Exercise instructions
In the entries that follow, find every line containing "with" and copy it.

Available data
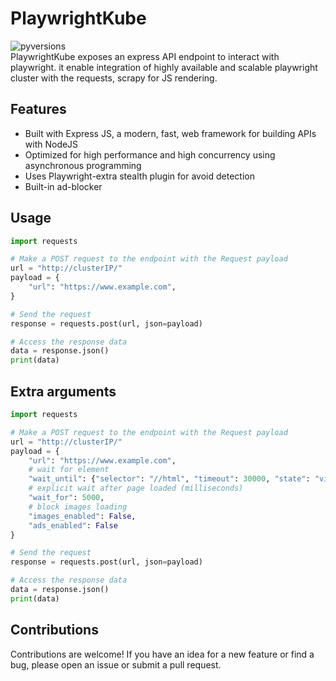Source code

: # PlaywrightKube
![pyversions](https://img.shields.io/pypi/pyversions/scrapy-playwright.svg)<br>
PlaywrightKube exposes an express API endpoint to interact with playwright. it enable integration of highly available and scalable playwright cluster with the requests, scrapy for JS rendering.

## Features
- Built with Express JS, a modern, fast, web framework for building APIs with NodeJS
- Optimized for high performance and high concurrency using asynchronous programming
- Uses Playwright-extra stealth plugin for avoid detection
- Built-in ad-blocker


## Usage 
```python
import requests

# Make a POST request to the endpoint with the Request payload
url = "http://clusterIP/"
payload = {
    "url": "https://www.example.com",
}

# Send the request
response = requests.post(url, json=payload)

# Access the response data
data = response.json()
print(data)

```
## Extra arguments 
```python
import requests

# Make a POST request to the endpoint with the Request payload
url = "http://clusterIP/"
payload = {
    "url": "https://www.example.com",
    # wait for element
    "wait_until": {"selector": "//html", "timeout": 30000, "state": "visible"},
    # explicit wait after page loaded (milliseconds)
    "wait_for": 5000,
    # block images loading
    "images_enabled": False,
    "ads_enabled": False
}

# Send the request
response = requests.post(url, json=payload)

# Access the response data
data = response.json()
print(data)

```


## Contributions
Contributions are welcome! If you have an idea for a new feature or find a bug, please open an issue or submit a pull request.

Exercise output
PlaywrightKube exposes an express API endpoint to interact with playwright. it enable integration of highly available and scalable playwright cluster with the requests, scrapy for JS rendering.
- Built with Express JS, a modern, fast, web framework for building APIs with NodeJS
# Make a POST request to the endpoint with the Request payload
# Make a POST request to the endpoint with the Request payload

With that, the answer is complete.